Provided information
★ ★ ★

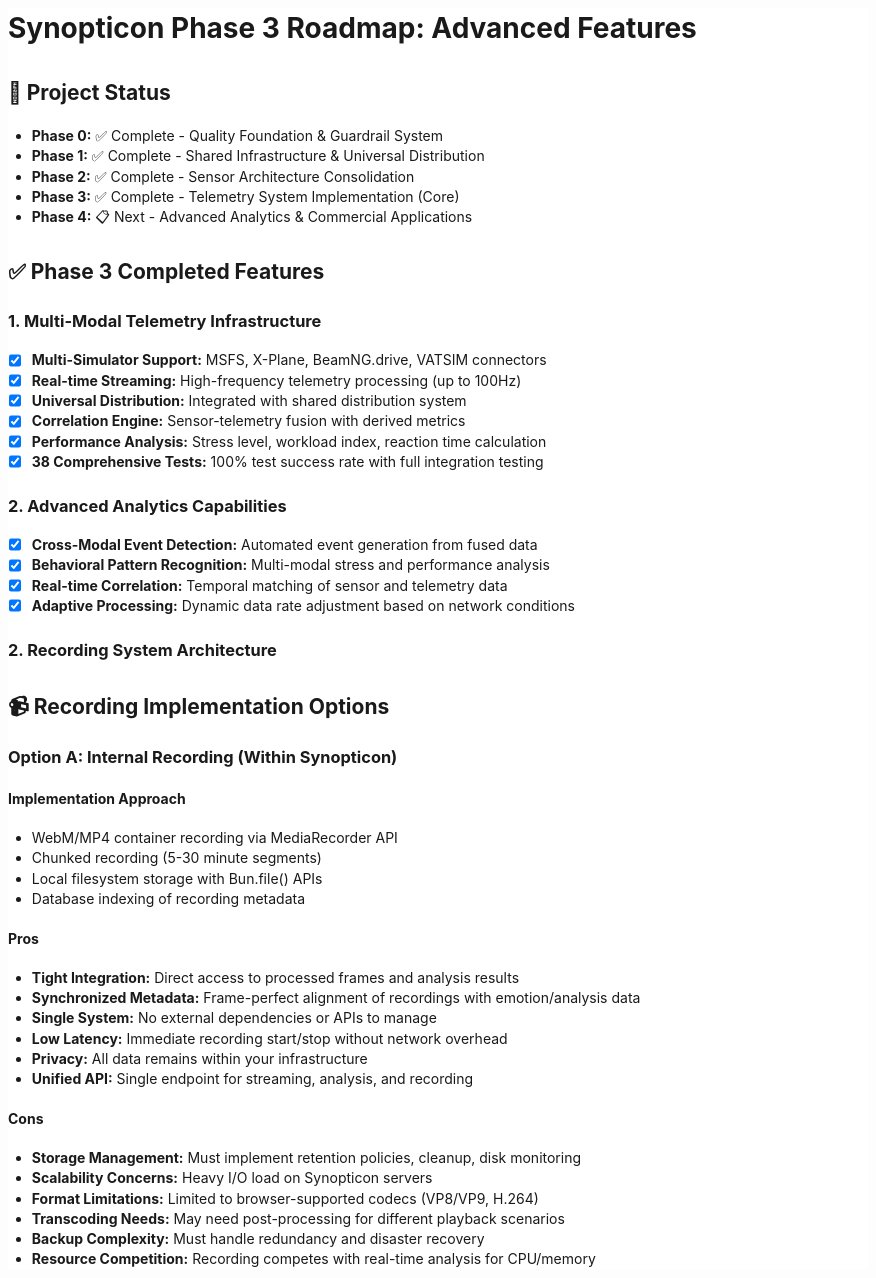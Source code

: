 # Synopticon Phase 3 Roadmap: Advanced Features

## 📅 Project Status
- **Phase 0:** ✅ Complete - Quality Foundation & Guardrail System
- **Phase 1:** ✅ Complete - Shared Infrastructure & Universal Distribution
- **Phase 2:** ✅ Complete - Sensor Architecture Consolidation
- **Phase 3:** ✅ Complete - Telemetry System Implementation (Core)
- **Phase 4:** 📋 Next - Advanced Analytics & Commercial Applications

## ✅ Phase 3 Completed Features

### 1. Multi-Modal Telemetry Infrastructure
- [x] **Multi-Simulator Support:** MSFS, X-Plane, BeamNG.drive, VATSIM connectors
- [x] **Real-time Streaming:** High-frequency telemetry processing (up to 100Hz)
- [x] **Universal Distribution:** Integrated with shared distribution system
- [x] **Correlation Engine:** Sensor-telemetry fusion with derived metrics
- [x] **Performance Analysis:** Stress level, workload index, reaction time calculation
- [x] **38 Comprehensive Tests:** 100% test success rate with full integration testing

### 2. Advanced Analytics Capabilities
- [x] **Cross-Modal Event Detection:** Automated event generation from fused data
- [x] **Behavioral Pattern Recognition:** Multi-modal stress and performance analysis
- [x] **Real-time Correlation:** Temporal matching of sensor and telemetry data
- [x] **Adaptive Processing:** Dynamic data rate adjustment based on network conditions

### 2. Recording System Architecture

## 📹 Recording Implementation Options

### Option A: Internal Recording (Within Synopticon)

#### Implementation Approach
- WebM/MP4 container recording via MediaRecorder API
- Chunked recording (5-30 minute segments)
- Local filesystem storage with Bun.file() APIs
- Database indexing of recording metadata

#### Pros
- **Tight Integration:** Direct access to processed frames and analysis results
- **Synchronized Metadata:** Frame-perfect alignment of recordings with emotion/analysis data
- **Single System:** No external dependencies or APIs to manage
- **Low Latency:** Immediate recording start/stop without network overhead
- **Privacy:** All data remains within your infrastructure
- **Unified API:** Single endpoint for streaming, analysis, and recording

#### Cons
- **Storage Management:** Must implement retention policies, cleanup, disk monitoring
- **Scalability Concerns:** Heavy I/O load on Synopticon servers
- **Format Limitations:** Limited to browser-supported codecs (VP8/VP9, H.264)
- **Transcoding Needs:** May need post-processing for different playback scenarios
- **Backup Complexity:** Must handle redundancy and disaster recovery
- **Resource Competition:** Recording competes with real-time analysis for CPU/memory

★ ★ ★

What is needed
Please give the number of lines in the data above that contain the word "Must", with nothing else.

Answer to this task
2